*GIVEN ENTRIES:*

---

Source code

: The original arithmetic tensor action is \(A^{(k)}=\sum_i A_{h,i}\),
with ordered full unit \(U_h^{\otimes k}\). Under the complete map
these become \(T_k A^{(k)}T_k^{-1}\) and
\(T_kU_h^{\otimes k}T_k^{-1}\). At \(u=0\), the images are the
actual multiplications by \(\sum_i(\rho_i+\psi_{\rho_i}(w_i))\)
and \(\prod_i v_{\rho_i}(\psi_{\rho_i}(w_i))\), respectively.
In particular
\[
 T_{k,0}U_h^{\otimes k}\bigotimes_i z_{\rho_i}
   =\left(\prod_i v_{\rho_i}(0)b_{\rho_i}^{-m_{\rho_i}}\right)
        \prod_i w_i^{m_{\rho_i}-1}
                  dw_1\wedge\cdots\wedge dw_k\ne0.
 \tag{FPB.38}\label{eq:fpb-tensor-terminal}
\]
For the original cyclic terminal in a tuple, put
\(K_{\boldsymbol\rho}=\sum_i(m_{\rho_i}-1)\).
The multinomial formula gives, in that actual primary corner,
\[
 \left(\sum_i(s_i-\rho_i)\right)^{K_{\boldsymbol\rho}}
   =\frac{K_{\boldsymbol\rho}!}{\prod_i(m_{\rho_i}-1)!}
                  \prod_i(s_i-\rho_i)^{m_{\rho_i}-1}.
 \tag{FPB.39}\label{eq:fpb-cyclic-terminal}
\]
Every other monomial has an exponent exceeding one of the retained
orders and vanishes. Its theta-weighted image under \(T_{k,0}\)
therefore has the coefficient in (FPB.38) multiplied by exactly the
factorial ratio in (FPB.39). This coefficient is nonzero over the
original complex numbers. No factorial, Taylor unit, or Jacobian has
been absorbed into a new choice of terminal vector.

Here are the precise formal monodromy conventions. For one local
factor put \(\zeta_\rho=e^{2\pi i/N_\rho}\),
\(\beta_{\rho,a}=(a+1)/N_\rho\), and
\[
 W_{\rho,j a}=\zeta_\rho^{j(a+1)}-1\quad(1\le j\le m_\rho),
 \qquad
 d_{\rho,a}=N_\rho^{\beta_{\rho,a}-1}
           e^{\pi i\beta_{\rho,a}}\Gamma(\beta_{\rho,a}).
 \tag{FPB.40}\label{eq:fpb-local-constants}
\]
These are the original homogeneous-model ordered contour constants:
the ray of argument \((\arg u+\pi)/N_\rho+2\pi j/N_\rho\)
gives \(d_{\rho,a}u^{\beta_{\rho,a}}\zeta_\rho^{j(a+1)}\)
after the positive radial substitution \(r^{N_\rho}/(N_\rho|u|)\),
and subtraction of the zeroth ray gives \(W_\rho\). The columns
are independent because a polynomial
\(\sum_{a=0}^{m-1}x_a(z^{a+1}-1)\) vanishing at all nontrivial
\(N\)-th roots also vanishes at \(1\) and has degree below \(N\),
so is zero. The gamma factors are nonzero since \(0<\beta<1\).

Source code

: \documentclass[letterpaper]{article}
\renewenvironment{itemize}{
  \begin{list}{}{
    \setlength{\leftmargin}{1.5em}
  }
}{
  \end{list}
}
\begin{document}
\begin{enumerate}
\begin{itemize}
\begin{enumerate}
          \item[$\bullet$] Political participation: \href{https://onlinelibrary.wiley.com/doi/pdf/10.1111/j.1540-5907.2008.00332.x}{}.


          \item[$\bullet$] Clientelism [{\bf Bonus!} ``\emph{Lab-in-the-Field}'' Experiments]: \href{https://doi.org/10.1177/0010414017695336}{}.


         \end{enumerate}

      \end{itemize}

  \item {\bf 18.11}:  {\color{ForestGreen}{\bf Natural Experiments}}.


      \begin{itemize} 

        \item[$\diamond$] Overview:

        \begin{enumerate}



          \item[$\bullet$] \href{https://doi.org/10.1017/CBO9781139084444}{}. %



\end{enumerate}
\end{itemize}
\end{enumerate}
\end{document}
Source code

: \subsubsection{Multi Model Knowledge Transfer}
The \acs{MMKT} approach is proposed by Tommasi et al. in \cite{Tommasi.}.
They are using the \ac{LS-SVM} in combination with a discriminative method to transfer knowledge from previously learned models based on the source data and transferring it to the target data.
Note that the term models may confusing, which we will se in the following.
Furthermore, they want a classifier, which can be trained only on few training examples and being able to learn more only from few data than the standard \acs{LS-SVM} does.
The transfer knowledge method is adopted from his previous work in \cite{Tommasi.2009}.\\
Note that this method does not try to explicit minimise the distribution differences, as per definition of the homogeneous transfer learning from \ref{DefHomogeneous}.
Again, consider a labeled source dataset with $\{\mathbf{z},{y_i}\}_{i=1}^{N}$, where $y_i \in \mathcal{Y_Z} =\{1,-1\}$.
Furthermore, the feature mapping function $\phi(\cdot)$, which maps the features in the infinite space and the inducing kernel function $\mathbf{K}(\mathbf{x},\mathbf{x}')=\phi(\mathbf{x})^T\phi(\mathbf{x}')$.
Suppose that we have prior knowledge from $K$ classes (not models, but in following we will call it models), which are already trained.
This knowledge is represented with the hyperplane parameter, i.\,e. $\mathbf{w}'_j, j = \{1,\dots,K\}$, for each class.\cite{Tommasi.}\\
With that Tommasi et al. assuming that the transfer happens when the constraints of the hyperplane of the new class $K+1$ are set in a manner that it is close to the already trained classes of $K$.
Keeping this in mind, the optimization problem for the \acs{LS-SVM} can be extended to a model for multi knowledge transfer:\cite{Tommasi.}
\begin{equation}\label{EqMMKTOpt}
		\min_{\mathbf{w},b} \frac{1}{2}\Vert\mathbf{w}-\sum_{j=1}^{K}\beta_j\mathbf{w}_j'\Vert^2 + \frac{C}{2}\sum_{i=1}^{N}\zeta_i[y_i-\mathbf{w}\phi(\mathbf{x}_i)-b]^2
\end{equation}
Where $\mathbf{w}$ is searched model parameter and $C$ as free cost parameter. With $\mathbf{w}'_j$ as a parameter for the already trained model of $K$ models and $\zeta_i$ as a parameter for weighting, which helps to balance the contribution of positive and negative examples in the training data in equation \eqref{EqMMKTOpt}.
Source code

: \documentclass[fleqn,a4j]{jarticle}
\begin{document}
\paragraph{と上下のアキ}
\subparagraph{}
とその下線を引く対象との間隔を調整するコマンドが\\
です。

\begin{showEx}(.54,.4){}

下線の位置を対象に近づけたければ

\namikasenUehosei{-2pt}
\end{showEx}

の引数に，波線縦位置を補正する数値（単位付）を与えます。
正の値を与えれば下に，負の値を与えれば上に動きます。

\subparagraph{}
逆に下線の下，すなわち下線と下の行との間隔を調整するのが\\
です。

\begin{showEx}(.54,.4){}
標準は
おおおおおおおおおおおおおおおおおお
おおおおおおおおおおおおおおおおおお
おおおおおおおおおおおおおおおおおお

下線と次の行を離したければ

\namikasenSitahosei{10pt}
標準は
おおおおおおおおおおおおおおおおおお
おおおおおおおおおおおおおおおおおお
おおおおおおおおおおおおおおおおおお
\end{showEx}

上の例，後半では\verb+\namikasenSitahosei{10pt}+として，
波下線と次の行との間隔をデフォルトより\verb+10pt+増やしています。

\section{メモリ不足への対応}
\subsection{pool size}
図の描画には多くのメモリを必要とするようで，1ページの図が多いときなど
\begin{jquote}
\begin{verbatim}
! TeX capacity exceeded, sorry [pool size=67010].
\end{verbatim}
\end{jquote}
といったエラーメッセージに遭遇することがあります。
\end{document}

---

The whole listing above, line by line, is to be retyped exactly.

Source code

: The original arithmetic tensor action is \(A^{(k)}=\sum_i A_{h,i}\),
with ordered full unit \(U_h^{\otimes k}\). Under the complete map
these become \(T_k A^{(k)}T_k^{-1}\) and
\(T_kU_h^{\otimes k}T_k^{-1}\). At \(u=0\), the images are the
actual multiplications by \(\sum_i(\rho_i+\psi_{\rho_i}(w_i))\)
and \(\prod_i v_{\rho_i}(\psi_{\rho_i}(w_i))\), respectively.
In particular
\[
 T_{k,0}U_h^{\otimes k}\bigotimes_i z_{\rho_i}
   =\left(\prod_i v_{\rho_i}(0)b_{\rho_i}^{-m_{\rho_i}}\right)
        \prod_i w_i^{m_{\rho_i}-1}
                  dw_1\wedge\cdots\wedge dw_k\ne0.
 \tag{FPB.38}\label{eq:fpb-tensor-terminal}
\]
For the original cyclic terminal in a tuple, put
\(K_{\boldsymbol\rho}=\sum_i(m_{\rho_i}-1)\).
The multinomial formula gives, in that actual primary corner,
\[
 \left(\sum_i(s_i-\rho_i)\right)^{K_{\boldsymbol\rho}}
   =\frac{K_{\boldsymbol\rho}!}{\prod_i(m_{\rho_i}-1)!}
                  \prod_i(s_i-\rho_i)^{m_{\rho_i}-1}.
 \tag{FPB.39}\label{eq:fpb-cyclic-terminal}
\]
Every other monomial has an exponent exceeding one of the retained
orders and vanishes. Its theta-weighted image under \(T_{k,0}\)
therefore has the coefficient in (FPB.38) multiplied by exactly the
factorial ratio in (FPB.39). This coefficient is nonzero over the
original complex numbers. No factorial, Taylor unit, or Jacobian has
been absorbed into a new choice of terminal vector.

Here are the precise formal monodromy conventions. For one local
factor put \(\zeta_\rho=e^{2\pi i/N_\rho}\),
\(\beta_{\rho,a}=(a+1)/N_\rho\), and
\[
 W_{\rho,j a}=\zeta_\rho^{j(a+1)}-1\quad(1\le j\le m_\rho),
 \qquad
 d_{\rho,a}=N_\rho^{\beta_{\rho,a}-1}
           e^{\pi i\beta_{\rho,a}}\Gamma(\beta_{\rho,a}).
 \tag{FPB.40}\label{eq:fpb-local-constants}
\]
These are the original homogeneous-model ordered contour constants:
the ray of argument \((\arg u+\pi)/N_\rho+2\pi j/N_\rho\)
gives \(d_{\rho,a}u^{\beta_{\rho,a}}\zeta_\rho^{j(a+1)}\)
after the positive radial substitution \(r^{N_\rho}/(N_\rho|u|)\),
and subtraction of the zeroth ray gives \(W_\rho\). The columns
are independent because a polynomial
\(\sum_{a=0}^{m-1}x_a(z^{a+1}-1)\) vanishing at all nontrivial
\(N\)-th roots also vanishes at \(1\) and has degree below \(N\),
so is zero. The gamma factors are nonzero since \(0<\beta<1\).

Source code

: \documentclass[letterpaper]{article}
\renewenvironment{itemize}{
  \begin{list}{}{
    \setlength{\leftmargin}{1.5em}
  }
}{
  \end{list}
}
\begin{document}
\begin{enumerate}
\begin{itemize}
\begin{enumerate}
          \item[$\bullet$] Political participation: \href{https://onlinelibrary.wiley.com/doi/pdf/10.1111/j.1540-5907.2008.00332.x}{}.


          \item[$\bullet$] Clientelism [{\bf Bonus!} ``\emph{Lab-in-the-Field}'' Experiments]: \href{https://doi.org/10.1177/0010414017695336}{}.


         \end{enumerate}

      \end{itemize}

  \item {\bf 18.11}:  {\color{ForestGreen}{\bf Natural Experiments}}.


      \begin{itemize} 

        \item[$\diamond$] Overview:

        \begin{enumerate}



          \item[$\bullet$] \href{https://doi.org/10.1017/CBO9781139084444}{}. %



\end{enumerate}
\end{itemize}
\end{enumerate}
\end{document}
Source code

: \subsubsection{Multi Model Knowledge Transfer}
The \acs{MMKT} approach is proposed by Tommasi et al. in \cite{Tommasi.}.
They are using the \ac{LS-SVM} in combination with a discriminative method to transfer knowledge from previously learned models based on the source data and transferring it to the target data.
Note that the term models may confusing, which we will se in the following.
Furthermore, they want a classifier, which can be trained only on few training examples and being able to learn more only from few data than the standard \acs{LS-SVM} does.
The transfer knowledge method is adopted from his previous work in \cite{Tommasi.2009}.\\
Note that this method does not try to explicit minimise the distribution differences, as per definition of the homogeneous transfer learning from \ref{DefHomogeneous}.
Again, consider a labeled source dataset with $\{\mathbf{z},{y_i}\}_{i=1}^{N}$, where $y_i \in \mathcal{Y_Z} =\{1,-1\}$.
Furthermore, the feature mapping function $\phi(\cdot)$, which maps the features in the infinite space and the inducing kernel function $\mathbf{K}(\mathbf{x},\mathbf{x}')=\phi(\mathbf{x})^T\phi(\mathbf{x}')$.
Suppose that we have prior knowledge from $K$ classes (not models, but in following we will call it models), which are already trained.
This knowledge is represented with the hyperplane parameter, i.\,e. $\mathbf{w}'_j, j = \{1,\dots,K\}$, for each class.\cite{Tommasi.}\\
With that Tommasi et al. assuming that the transfer happens when the constraints of the hyperplane of the new class $K+1$ are set in a manner that it is close to the already trained classes of $K$.
Keeping this in mind, the optimization problem for the \acs{LS-SVM} can be extended to a model for multi knowledge transfer:\cite{Tommasi.}
\begin{equation}\label{EqMMKTOpt}
		\min_{\mathbf{w},b} \frac{1}{2}\Vert\mathbf{w}-\sum_{j=1}^{K}\beta_j\mathbf{w}_j'\Vert^2 + \frac{C}{2}\sum_{i=1}^{N}\zeta_i[y_i-\mathbf{w}\phi(\mathbf{x}_i)-b]^2
\end{equation}
Where $\mathbf{w}$ is searched model parameter and $C$ as free cost parameter. With $\mathbf{w}'_j$ as a parameter for the already trained model of $K$ models and $\zeta_i$ as a parameter for weighting, which helps to balance the contribution of positive and negative examples in the training data in equation \eqref{EqMMKTOpt}.
Source code

: \documentclass[fleqn,a4j]{jarticle}
\begin{document}
\paragraph{と上下のアキ}
\subparagraph{}
とその下線を引く対象との間隔を調整するコマンドが\\
です。

\begin{showEx}(.54,.4){}

下線の位置を対象に近づけたければ

\namikasenUehosei{-2pt}
\end{showEx}

の引数に，波線縦位置を補正する数値（単位付）を与えます。
正の値を与えれば下に，負の値を与えれば上に動きます。

\subparagraph{}
逆に下線の下，すなわち下線と下の行との間隔を調整するのが\\
です。

\begin{showEx}(.54,.4){}
標準は
おおおおおおおおおおおおおおおおおお
おおおおおおおおおおおおおおおおおお
おおおおおおおおおおおおおおおおおお

下線と次の行を離したければ

\namikasenSitahosei{10pt}
標準は
おおおおおおおおおおおおおおおおおお
おおおおおおおおおおおおおおおおおお
おおおおおおおおおおおおおおおおおお
\end{showEx}

上の例，後半では\verb+\namikasenSitahosei{10pt}+として，
波下線と次の行との間隔をデフォルトより\verb+10pt+増やしています。

\section{メモリ不足への対応}
\subsection{pool size}
図の描画には多くのメモリを必要とするようで，1ページの図が多いときなど
\begin{jquote}
\begin{verbatim}
! TeX capacity exceeded, sorry [pool size=67010].
\end{verbatim}
\end{jquote}
といったエラーメッセージに遭遇することがあります。
\end{document}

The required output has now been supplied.